## Exercise description
Check every line of the entries for "SharedPreferences的状态改变为", and copy the lines that hold it.

(Stored data entries)
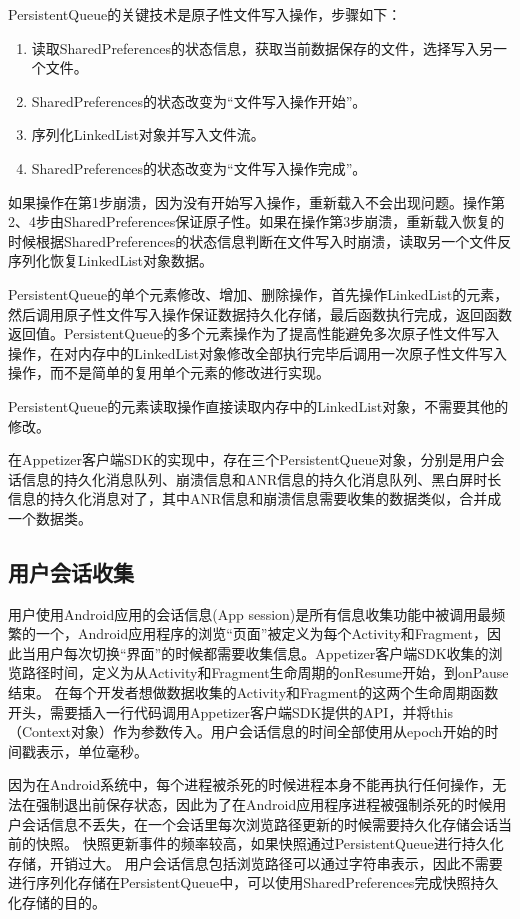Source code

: PersistentQueue的关键技术是原子性文件写入操作，步骤如下：

\begin{enumerate}
	\item 读取SharedPreferences的状态信息，获取当前数据保存的文件，选择写入另一个文件。
	\item SharedPreferences的状态改变为“文件写入操作开始”。
	\item 序列化LinkedList对象并写入文件流。
	\item SharedPreferences的状态改变为“文件写入操作完成”。
\end{enumerate} 

如果操作在第1步崩溃，因为没有开始写入操作，重新载入不会出现问题。操作第2、4步由SharedPreferences保证原子性。如果在操作第3步崩溃，重新载入恢复的时候根据SharedPreferences的状态信息判断在文件写入时崩溃，读取另一个文件反序列化恢复LinkedList对象数据。

PersistentQueue的单个元素修改、增加、删除操作，首先操作LinkedList的元素，然后调用原子性文件写入操作保证数据持久化存储，最后函数执行完成，返回函数返回值。PersistentQueue的多个元素操作为了提高性能避免多次原子性文件写入操作，在对内存中的LinkedList对象修改全部执行完毕后调用一次原子性文件写入操作，而不是简单的复用单个元素的修改进行实现。

PersistentQueue的元素读取操作直接读取内存中的LinkedList对象，不需要其他的修改。

在Appetizer客户端SDK的实现中，存在三个PersistentQueue对象，分别是用户会话信息的持久化消息队列、崩溃信息和ANR信息的持久化消息队列、黑白屏时长信息的持久化消息对了，其中ANR信息和崩溃信息需要收集的数据类似，合并成一个数据类。

\subsection{用户会话收集}
\label{subsec:sessionCollector}

用户使用Android应用的会话信息(App session)是所有信息收集功能中被调用最频繁的一个，Android应用程序的浏览“页面”被定义为每个Activity和Fragment，因此当用户每次切换“界面”的时候都需要收集信息。Appetizer客户端SDK收集的浏览路径时间，定义为从Activity和Fragment生命周期的onResume开始，到onPause结束。
在每个开发者想做数据收集的Activity和Fragment的这两个生命周期函数开头，需要插入一行代码调用Appetizer客户端SDK提供的API，并将this（Context对象）作为参数传入。用户会话信息的时间全部使用从epoch开始的时间戳表示，单位毫秒。

因为在Android系统中，每个进程被杀死的时候进程本身不能再执行任何操作，无法在强制退出前保存状态，因此为了在Android应用程序进程被强制杀死的时候用户会话信息不丢失，在一个会话里每次浏览路径更新的时候需要持久化存储会话当前的快照。
快照更新事件的频率较高，如果快照通过PersistentQueue进行持久化存储，开销过大。
用户会话信息包括浏览路径可以通过字符串表示，因此不需要进行序列化存储在PersistentQueue中，可以使用SharedPreferences完成快照持久化存储的目的。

## Written solution
	\item SharedPreferences的状态改变为“文件写入操作开始”。
	\item SharedPreferences的状态改变为“文件写入操作完成”。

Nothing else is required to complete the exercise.